* Record extracts *
*****
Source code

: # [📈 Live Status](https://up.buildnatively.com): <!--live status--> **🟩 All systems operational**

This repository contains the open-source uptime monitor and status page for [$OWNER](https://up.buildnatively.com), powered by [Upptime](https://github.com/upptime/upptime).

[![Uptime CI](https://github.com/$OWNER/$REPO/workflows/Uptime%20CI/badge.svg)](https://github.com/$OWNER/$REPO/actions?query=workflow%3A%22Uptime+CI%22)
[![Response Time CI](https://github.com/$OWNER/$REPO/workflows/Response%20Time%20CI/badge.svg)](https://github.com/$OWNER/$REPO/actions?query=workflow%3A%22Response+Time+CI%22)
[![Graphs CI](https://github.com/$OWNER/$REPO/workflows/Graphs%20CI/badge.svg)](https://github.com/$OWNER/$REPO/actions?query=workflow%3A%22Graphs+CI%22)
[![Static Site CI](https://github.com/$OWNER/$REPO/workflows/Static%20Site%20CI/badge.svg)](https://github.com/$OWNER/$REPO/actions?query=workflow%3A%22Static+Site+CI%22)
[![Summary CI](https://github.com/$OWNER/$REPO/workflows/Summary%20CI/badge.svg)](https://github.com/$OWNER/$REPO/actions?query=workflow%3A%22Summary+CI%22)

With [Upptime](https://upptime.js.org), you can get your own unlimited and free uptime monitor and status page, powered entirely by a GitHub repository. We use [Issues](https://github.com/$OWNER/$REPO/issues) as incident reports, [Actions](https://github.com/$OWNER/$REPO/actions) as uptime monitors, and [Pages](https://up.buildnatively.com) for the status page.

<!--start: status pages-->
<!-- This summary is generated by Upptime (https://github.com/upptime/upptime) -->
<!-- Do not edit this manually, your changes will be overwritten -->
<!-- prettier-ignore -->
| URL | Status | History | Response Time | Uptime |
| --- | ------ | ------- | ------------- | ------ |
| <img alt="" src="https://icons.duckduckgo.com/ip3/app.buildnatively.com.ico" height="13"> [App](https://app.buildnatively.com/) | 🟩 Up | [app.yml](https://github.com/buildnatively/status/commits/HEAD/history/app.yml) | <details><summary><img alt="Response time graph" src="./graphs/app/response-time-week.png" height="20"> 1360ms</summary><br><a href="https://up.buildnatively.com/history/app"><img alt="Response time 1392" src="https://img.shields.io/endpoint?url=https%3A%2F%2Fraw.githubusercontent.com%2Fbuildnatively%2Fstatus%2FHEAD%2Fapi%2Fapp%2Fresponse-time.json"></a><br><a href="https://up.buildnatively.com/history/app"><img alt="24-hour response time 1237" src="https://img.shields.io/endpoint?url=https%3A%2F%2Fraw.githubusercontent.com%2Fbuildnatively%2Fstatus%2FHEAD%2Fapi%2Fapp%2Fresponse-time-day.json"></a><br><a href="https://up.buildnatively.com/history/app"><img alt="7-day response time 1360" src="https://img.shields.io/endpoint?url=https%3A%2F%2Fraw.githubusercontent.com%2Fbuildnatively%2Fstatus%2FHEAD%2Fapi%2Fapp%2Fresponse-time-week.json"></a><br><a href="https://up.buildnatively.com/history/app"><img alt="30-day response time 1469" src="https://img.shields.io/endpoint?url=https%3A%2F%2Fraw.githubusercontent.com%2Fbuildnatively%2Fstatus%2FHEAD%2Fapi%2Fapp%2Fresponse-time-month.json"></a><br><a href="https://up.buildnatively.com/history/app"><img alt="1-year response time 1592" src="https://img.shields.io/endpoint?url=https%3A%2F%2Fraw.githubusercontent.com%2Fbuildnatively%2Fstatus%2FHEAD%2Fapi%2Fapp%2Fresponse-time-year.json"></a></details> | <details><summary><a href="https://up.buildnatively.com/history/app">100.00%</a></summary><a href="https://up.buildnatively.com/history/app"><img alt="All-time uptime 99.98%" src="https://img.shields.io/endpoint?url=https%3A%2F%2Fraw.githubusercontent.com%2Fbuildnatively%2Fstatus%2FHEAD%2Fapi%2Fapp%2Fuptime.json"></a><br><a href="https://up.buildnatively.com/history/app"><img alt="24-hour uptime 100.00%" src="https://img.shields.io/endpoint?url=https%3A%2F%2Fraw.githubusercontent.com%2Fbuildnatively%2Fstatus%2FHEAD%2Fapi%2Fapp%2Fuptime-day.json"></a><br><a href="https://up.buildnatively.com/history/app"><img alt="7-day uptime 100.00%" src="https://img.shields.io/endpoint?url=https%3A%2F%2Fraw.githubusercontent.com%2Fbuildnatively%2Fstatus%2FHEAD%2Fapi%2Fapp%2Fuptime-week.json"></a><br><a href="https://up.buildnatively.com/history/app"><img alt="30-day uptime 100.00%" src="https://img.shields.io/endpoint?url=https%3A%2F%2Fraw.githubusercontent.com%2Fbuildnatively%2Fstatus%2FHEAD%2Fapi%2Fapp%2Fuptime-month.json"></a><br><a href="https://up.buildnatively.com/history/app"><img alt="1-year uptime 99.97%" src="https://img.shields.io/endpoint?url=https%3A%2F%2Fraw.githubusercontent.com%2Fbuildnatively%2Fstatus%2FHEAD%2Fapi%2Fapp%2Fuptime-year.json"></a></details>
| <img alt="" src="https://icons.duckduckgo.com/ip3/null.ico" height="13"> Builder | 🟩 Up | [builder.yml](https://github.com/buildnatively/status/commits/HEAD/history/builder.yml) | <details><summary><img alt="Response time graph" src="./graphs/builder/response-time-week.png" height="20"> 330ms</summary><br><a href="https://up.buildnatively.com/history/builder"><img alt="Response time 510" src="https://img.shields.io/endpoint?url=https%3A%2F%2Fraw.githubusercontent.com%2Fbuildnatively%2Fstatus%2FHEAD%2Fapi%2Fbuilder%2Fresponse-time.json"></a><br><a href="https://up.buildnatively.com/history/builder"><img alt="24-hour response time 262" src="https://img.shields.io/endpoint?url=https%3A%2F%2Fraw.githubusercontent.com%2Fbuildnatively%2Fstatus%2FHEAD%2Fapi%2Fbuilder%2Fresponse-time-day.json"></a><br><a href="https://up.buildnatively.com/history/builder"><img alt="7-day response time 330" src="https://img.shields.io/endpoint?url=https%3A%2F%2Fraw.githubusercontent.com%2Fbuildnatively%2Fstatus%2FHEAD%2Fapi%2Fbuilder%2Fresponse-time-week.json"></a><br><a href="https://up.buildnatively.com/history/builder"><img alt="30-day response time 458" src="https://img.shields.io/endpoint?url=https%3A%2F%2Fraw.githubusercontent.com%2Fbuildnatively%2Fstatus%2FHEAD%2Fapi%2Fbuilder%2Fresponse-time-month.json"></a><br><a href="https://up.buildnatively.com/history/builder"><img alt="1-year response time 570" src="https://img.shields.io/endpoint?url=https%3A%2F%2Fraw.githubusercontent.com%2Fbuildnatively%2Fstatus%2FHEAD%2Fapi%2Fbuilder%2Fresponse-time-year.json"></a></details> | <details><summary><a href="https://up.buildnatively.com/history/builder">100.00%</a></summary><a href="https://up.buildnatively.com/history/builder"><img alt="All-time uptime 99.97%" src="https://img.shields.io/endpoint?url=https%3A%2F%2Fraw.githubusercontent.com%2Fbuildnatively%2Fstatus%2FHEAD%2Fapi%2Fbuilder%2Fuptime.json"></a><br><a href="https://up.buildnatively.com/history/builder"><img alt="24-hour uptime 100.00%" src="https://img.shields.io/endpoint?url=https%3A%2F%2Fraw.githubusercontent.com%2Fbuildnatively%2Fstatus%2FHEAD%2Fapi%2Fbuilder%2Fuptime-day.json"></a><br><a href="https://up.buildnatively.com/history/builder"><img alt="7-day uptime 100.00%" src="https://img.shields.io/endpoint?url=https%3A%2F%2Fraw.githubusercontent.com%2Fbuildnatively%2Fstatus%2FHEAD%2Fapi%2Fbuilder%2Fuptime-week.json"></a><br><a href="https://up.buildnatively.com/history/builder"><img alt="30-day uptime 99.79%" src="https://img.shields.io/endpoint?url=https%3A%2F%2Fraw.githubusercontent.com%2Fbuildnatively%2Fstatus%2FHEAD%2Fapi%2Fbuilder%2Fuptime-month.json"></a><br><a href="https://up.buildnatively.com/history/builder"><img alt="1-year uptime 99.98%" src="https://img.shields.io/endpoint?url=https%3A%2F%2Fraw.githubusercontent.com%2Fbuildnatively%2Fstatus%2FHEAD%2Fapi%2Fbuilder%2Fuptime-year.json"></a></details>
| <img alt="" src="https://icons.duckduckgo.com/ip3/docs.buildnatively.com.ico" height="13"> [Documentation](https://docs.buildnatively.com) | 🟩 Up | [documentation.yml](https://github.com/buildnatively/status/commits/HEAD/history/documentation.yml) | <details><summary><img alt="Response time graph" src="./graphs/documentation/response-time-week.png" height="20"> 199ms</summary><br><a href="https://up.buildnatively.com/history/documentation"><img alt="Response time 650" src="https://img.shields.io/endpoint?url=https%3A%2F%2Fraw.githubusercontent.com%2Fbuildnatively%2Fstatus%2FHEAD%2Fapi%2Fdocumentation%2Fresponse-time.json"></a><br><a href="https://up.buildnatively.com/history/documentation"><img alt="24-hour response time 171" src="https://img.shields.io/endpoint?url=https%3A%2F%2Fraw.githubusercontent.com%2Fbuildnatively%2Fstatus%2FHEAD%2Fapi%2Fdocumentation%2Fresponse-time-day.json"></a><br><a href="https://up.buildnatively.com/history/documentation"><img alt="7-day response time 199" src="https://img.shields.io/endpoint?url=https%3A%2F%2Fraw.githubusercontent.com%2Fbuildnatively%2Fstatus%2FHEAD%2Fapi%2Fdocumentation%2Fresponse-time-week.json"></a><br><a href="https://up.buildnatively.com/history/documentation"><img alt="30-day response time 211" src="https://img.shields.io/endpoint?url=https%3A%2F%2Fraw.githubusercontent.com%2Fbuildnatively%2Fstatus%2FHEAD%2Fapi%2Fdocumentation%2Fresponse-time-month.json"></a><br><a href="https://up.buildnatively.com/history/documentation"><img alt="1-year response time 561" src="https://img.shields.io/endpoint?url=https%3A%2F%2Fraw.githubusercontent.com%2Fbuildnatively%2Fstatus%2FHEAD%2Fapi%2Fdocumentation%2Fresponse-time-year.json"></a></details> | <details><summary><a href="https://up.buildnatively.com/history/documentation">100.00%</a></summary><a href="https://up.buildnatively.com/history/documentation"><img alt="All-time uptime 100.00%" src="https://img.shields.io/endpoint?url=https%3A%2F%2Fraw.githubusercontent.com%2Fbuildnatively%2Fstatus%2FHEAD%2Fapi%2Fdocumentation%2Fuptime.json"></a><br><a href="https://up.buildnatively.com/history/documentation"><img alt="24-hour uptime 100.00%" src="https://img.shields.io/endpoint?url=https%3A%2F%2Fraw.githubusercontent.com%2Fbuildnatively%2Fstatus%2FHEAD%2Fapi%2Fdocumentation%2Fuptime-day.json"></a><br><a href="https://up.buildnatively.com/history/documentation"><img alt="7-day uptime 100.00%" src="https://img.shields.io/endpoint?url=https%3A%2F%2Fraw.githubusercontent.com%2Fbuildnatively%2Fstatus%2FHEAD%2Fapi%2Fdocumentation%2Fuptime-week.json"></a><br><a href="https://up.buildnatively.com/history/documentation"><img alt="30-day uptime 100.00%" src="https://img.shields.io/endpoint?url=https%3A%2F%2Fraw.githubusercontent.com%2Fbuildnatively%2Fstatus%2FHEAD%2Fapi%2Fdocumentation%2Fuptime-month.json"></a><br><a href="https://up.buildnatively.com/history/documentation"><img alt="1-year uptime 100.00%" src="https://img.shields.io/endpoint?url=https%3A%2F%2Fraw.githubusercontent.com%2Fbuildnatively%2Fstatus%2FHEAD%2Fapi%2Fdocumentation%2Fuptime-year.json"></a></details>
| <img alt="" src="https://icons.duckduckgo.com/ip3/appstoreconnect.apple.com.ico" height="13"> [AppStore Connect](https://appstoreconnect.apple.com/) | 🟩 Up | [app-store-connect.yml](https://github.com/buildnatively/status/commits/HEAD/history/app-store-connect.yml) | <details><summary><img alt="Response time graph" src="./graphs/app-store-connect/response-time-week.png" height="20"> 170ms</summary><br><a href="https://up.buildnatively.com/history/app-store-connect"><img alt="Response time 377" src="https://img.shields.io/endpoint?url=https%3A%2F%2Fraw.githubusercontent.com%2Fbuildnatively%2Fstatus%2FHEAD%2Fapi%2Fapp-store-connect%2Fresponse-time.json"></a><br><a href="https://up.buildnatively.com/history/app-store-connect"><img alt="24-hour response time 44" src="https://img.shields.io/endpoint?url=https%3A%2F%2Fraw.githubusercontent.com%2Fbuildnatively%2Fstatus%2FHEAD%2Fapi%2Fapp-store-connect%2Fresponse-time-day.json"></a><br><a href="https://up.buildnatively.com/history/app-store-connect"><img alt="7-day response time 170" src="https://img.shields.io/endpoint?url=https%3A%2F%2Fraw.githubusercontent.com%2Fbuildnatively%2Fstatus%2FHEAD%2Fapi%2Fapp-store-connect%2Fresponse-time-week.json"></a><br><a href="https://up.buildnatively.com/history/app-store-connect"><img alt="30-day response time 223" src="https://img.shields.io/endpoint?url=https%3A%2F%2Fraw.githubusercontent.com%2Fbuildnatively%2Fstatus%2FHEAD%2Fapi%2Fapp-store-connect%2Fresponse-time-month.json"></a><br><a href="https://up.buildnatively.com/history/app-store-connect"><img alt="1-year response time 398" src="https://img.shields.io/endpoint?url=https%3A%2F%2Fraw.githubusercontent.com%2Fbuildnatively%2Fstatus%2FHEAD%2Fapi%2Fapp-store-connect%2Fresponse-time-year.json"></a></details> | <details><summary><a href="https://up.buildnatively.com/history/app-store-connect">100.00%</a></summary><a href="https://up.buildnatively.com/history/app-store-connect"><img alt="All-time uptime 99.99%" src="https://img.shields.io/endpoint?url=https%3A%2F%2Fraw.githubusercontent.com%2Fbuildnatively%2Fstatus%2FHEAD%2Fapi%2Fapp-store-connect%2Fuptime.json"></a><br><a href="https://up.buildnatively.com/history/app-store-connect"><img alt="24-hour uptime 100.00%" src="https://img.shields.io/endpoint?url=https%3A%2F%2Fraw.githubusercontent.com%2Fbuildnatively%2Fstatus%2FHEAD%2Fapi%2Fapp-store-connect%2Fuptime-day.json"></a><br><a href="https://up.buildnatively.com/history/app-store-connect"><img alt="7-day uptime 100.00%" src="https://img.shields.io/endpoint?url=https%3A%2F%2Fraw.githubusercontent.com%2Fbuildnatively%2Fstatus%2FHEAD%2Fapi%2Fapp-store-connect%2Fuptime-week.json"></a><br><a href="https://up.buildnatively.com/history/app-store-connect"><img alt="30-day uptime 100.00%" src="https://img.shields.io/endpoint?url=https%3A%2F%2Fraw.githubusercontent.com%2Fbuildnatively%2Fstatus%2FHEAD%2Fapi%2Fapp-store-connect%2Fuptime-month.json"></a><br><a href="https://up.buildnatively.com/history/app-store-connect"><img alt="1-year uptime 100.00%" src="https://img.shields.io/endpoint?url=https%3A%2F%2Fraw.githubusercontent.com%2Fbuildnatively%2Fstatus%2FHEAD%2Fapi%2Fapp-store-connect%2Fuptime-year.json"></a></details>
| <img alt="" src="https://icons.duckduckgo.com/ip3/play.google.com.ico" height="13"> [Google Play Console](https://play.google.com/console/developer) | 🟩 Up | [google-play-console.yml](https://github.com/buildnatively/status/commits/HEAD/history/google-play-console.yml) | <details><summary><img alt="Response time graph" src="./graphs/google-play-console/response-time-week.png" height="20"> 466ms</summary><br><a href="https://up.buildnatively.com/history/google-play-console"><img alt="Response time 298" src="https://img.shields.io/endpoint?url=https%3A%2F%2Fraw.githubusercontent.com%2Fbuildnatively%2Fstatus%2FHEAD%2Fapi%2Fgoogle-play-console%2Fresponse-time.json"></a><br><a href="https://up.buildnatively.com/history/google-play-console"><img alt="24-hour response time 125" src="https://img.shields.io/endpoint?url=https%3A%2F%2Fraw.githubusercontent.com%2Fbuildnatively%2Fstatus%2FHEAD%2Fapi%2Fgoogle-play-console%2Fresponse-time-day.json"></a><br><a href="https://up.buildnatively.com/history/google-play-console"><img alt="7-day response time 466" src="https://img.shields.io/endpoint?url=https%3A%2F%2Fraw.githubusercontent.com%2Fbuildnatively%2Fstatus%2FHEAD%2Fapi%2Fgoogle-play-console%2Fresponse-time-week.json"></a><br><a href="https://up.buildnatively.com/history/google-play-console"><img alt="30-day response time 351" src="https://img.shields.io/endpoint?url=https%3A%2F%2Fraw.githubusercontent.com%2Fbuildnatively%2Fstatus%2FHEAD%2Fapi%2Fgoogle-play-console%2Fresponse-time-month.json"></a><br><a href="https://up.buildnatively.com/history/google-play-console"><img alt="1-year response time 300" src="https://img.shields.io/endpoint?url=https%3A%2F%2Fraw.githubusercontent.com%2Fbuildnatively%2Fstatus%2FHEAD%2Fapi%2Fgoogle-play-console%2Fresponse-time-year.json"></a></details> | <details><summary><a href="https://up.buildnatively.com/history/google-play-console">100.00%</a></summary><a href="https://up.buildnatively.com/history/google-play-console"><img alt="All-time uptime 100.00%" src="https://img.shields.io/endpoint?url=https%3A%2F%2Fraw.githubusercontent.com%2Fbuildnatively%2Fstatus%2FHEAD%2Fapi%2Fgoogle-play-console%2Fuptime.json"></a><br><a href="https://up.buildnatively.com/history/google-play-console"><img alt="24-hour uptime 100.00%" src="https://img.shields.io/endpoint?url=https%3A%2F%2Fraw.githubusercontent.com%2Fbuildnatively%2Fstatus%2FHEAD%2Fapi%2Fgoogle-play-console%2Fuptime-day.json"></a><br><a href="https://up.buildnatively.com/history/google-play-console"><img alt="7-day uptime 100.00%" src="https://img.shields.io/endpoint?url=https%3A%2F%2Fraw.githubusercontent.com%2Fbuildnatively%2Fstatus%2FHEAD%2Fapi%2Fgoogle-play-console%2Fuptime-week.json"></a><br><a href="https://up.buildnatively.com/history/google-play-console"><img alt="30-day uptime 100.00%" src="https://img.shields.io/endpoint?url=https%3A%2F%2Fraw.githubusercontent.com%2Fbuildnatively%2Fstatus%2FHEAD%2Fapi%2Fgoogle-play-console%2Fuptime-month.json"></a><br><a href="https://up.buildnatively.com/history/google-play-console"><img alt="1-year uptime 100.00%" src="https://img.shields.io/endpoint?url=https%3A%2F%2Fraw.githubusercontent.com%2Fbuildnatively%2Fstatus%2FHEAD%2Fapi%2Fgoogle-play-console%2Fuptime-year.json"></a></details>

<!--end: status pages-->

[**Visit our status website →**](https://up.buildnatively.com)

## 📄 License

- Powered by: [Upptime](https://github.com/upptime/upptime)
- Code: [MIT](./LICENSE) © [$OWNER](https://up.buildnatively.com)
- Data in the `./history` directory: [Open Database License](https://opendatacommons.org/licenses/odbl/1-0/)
*****
* Brief *
Beginning at the top of the data, please return every line until and including the line containing "<!--start: status pages-->", copied exactly, and nothing past it.

* Solution *
Source code

: # [📈 Live Status](https://up.buildnatively.com): <!--live status--> **🟩 All systems operational**

This repository contains the open-source uptime monitor and status page for [$OWNER](https://up.buildnatively.com), powered by [Upptime](https://github.com/upptime/upptime).

[![Uptime CI](https://github.com/$OWNER/$REPO/workflows/Uptime%20CI/badge.svg)](https://github.com/$OWNER/$REPO/actions?query=workflow%3A%22Uptime+CI%22)
[![Response Time CI](https://github.com/$OWNER/$REPO/workflows/Response%20Time%20CI/badge.svg)](https://github.com/$OWNER/$REPO/actions?query=workflow%3A%22Response+Time+CI%22)
[![Graphs CI](https://github.com/$OWNER/$REPO/workflows/Graphs%20CI/badge.svg)](https://github.com/$OWNER/$REPO/actions?query=workflow%3A%22Graphs+CI%22)
[![Static Site CI](https://github.com/$OWNER/$REPO/workflows/Static%20Site%20CI/badge.svg)](https://github.com/$OWNER/$REPO/actions?query=workflow%3A%22Static+Site+CI%22)
[![Summary CI](https://github.com/$OWNER/$REPO/workflows/Summary%20CI/badge.svg)](https://github.com/$OWNER/$REPO/actions?query=workflow%3A%22Summary+CI%22)

With [Upptime](https://upptime.js.org), you can get your own unlimited and free uptime monitor and status page, powered entirely by a GitHub repository. We use [Issues](https://github.com/$OWNER/$REPO/issues) as incident reports, [Actions](https://github.com/$OWNER/$REPO/actions) as uptime monitors, and [Pages](https://up.buildnatively.com) for the status page.

<!--start: status pages-->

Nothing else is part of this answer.